Saved entries:

===

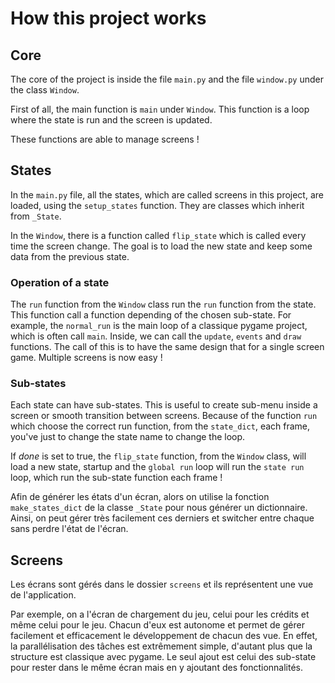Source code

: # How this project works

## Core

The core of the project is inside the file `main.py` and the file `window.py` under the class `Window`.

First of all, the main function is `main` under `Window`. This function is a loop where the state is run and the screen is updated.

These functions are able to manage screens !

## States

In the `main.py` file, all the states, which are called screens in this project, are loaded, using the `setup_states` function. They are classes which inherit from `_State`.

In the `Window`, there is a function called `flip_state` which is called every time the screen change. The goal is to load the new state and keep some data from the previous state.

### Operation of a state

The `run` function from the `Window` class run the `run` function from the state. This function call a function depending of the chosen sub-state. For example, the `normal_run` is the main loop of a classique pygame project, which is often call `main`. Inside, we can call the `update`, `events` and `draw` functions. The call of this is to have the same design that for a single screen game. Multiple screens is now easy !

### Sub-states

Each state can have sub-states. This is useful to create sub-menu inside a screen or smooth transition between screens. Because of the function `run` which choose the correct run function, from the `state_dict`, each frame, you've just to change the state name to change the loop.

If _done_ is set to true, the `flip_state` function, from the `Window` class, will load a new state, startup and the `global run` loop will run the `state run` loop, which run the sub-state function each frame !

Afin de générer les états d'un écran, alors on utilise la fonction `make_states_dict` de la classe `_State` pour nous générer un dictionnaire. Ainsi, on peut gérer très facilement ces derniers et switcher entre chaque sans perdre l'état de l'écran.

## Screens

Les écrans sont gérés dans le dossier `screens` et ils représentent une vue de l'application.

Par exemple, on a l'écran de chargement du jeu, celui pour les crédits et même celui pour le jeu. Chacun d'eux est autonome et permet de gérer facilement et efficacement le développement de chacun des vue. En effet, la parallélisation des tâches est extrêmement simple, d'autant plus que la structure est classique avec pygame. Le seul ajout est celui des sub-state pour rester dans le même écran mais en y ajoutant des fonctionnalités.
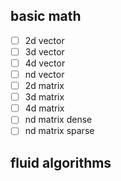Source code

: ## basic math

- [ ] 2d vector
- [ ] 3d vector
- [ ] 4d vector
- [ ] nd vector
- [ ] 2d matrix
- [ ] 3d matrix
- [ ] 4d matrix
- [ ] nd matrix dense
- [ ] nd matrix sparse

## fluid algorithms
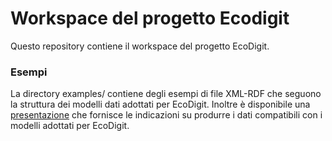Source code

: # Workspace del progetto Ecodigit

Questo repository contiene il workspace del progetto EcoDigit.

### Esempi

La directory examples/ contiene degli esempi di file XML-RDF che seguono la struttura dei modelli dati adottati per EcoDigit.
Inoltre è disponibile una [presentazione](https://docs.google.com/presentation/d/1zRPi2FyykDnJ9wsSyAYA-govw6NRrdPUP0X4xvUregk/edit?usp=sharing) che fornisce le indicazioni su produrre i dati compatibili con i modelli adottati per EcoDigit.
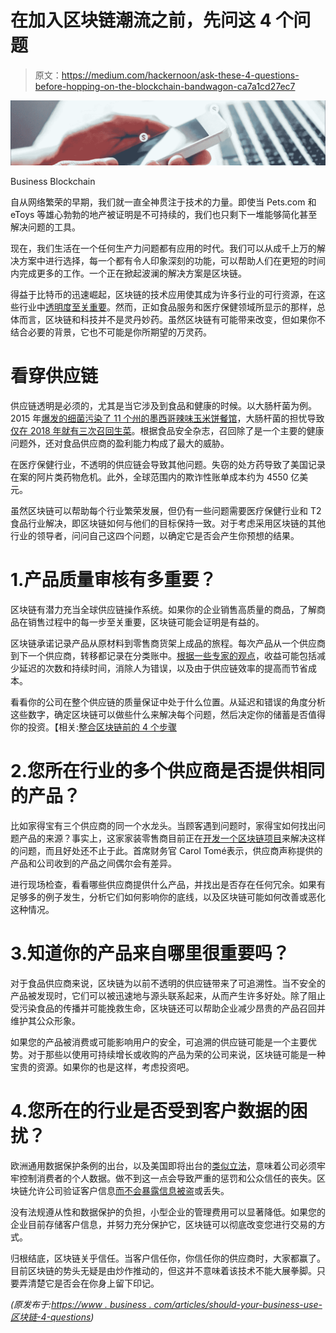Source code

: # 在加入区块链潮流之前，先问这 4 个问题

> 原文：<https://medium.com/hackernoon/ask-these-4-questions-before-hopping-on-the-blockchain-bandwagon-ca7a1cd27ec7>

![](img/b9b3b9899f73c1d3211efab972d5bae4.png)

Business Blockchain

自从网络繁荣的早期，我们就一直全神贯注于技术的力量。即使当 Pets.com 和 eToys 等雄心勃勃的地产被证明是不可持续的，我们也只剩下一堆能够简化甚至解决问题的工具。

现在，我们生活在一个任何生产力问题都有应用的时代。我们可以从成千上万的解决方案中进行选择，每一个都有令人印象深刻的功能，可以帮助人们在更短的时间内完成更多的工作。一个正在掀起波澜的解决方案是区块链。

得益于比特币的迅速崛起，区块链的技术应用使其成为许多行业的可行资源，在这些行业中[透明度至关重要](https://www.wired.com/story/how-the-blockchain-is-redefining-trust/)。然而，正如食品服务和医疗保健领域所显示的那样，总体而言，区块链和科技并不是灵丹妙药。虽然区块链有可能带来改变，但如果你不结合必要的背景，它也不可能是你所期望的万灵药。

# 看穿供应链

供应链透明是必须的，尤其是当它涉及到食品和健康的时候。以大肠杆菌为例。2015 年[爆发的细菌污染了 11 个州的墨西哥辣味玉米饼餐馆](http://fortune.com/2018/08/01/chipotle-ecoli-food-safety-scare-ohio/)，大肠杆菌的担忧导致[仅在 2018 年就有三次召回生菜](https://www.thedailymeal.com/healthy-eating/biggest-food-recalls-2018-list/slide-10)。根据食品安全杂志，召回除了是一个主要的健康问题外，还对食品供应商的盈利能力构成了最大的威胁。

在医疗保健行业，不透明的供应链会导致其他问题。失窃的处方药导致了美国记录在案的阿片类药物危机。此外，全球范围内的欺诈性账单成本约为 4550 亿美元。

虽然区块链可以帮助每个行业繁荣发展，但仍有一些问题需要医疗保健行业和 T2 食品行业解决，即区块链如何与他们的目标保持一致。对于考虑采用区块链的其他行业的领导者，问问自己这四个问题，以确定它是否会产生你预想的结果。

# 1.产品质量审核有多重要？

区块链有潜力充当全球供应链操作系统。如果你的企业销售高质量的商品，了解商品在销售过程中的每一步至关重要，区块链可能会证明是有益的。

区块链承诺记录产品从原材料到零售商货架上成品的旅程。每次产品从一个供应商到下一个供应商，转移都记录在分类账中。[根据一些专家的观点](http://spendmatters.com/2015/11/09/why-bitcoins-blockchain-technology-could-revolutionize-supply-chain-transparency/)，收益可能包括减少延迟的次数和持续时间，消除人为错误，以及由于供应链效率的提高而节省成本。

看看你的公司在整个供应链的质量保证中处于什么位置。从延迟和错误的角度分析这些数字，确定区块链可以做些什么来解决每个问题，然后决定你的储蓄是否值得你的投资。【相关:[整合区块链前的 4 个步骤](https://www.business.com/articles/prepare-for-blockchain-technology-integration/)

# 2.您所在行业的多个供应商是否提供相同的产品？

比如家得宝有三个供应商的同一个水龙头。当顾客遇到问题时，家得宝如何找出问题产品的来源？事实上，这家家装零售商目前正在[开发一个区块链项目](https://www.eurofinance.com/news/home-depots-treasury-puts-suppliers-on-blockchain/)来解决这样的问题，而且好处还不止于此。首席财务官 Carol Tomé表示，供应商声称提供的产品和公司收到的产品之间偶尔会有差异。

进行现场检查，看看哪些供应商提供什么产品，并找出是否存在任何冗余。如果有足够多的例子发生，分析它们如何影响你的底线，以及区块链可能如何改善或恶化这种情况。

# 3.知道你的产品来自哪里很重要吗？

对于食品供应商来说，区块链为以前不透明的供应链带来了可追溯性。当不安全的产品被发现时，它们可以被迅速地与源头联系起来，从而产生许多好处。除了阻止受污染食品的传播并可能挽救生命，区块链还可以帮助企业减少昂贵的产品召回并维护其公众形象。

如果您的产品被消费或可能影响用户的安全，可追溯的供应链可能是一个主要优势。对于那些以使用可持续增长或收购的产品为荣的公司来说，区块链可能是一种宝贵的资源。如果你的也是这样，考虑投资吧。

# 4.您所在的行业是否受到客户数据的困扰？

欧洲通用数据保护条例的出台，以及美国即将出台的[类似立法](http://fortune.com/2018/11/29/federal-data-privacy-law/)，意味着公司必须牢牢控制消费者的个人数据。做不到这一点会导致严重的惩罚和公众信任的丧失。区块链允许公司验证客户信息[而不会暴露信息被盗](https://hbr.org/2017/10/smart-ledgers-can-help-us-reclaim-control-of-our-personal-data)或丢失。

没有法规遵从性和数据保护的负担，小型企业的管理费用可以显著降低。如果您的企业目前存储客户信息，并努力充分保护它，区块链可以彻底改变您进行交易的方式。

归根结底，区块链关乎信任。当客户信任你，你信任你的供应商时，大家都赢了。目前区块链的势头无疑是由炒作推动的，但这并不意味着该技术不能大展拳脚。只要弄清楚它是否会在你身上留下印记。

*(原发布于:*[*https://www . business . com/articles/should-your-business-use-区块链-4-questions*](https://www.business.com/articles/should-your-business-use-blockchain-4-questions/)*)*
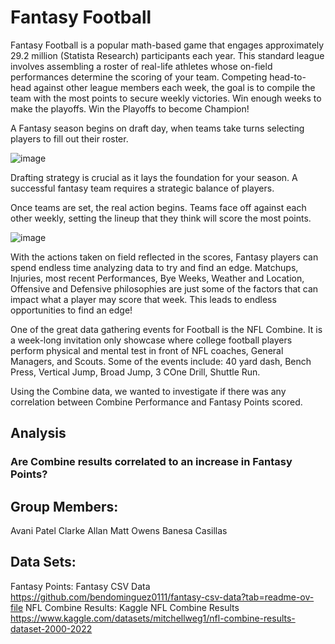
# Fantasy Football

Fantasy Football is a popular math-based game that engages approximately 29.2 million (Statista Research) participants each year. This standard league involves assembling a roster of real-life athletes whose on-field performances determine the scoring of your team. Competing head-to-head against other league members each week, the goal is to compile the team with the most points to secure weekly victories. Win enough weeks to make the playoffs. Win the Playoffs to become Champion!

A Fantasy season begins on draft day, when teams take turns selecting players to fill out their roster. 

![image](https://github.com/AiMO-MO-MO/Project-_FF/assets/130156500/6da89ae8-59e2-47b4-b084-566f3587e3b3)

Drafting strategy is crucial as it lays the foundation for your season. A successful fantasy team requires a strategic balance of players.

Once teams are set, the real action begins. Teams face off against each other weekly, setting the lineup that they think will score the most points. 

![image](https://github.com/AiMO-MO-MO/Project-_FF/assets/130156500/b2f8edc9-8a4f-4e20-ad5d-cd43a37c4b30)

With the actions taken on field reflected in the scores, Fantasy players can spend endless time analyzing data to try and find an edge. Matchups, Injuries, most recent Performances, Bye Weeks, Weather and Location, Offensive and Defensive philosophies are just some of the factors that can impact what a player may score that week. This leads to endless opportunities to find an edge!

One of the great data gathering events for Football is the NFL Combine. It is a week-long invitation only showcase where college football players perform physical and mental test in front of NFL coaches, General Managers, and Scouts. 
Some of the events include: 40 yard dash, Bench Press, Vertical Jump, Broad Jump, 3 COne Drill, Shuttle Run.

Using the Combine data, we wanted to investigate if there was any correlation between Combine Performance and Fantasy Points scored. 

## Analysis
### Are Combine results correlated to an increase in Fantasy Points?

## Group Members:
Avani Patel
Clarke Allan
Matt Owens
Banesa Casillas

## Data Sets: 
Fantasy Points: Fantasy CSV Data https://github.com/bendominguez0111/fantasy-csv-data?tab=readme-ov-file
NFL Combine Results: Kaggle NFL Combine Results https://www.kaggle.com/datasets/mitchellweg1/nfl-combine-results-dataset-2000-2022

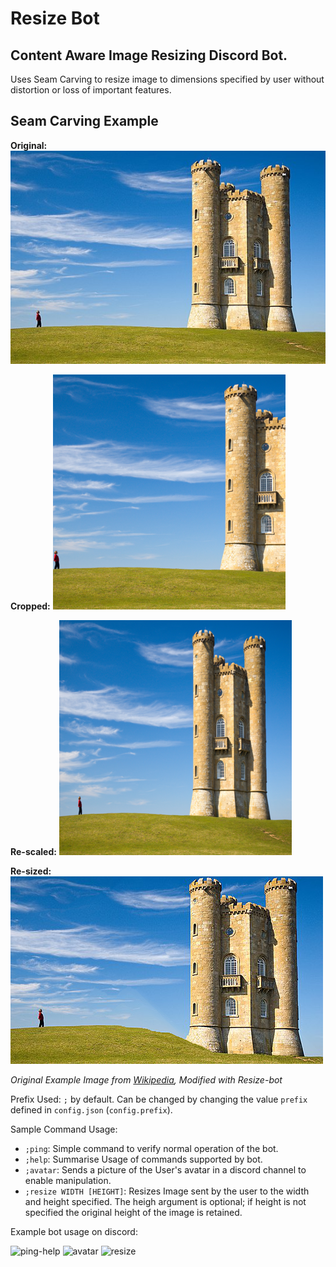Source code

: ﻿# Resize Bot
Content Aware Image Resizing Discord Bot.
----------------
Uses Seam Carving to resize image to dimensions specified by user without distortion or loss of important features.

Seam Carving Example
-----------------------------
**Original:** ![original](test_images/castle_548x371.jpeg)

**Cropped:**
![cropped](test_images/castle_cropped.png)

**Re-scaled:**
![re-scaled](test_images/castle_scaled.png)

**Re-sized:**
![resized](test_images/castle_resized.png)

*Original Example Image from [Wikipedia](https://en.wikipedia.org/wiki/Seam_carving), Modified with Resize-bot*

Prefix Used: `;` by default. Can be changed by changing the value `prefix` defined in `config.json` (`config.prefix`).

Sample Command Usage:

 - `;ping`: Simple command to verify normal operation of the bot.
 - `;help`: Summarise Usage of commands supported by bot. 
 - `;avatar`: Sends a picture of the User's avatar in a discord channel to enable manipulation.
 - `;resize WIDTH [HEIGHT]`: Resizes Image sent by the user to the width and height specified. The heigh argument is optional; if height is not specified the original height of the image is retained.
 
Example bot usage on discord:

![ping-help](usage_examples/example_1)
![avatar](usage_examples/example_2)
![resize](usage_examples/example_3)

===

Skip every picture, and restate word for word only the lines above from the line containing "- [ ] 4d matrix" to the line containing "现在，我们生活在一个任何生产", both of them included.

- [ ] 4d matrix
- [ ] nd matrix dense
- [ ] nd matrix sparse

## fluid algorithms
Source code

: # Workspace del progetto Ecodigit

Questo repository contiene il workspace del progetto EcoDigit.

### Esempi

La directory examples/ contiene degli esempi di file XML-RDF che seguono la struttura dei modelli dati adottati per EcoDigit.
Inoltre è disponibile una [presentazione](https://docs.google.com/presentation/d/1zRPi2FyykDnJ9wsSyAYA-govw6NRrdPUP0X4xvUregk/edit?usp=sharing) che fornisce le indicazioni su produrre i dati compatibili con i modelli adottati per EcoDigit.
Source code

: # 在加入区块链潮流之前，先问这 4 个问题

> 原文：<https://medium.com/hackernoon/ask-these-4-questions-before-hopping-on-the-blockchain-bandwagon-ca7a1cd27ec7>

![](img/b9b3b9899f73c1d3211efab972d5bae4.png)

Business Blockchain

自从网络繁荣的早期，我们就一直全神贯注于技术的力量。即使当 Pets.com 和 eToys 等雄心勃勃的地产被证明是不可持续的，我们也只剩下一堆能够简化甚至解决问题的工具。

现在，我们生活在一个任何生产力问题都有应用的时代。我们可以从成千上万的解决方案中进行选择，每一个都有令人印象深刻的功能，可以帮助人们在更短的时间内完成更多的工作。一个正在掀起波澜的解决方案是区块链。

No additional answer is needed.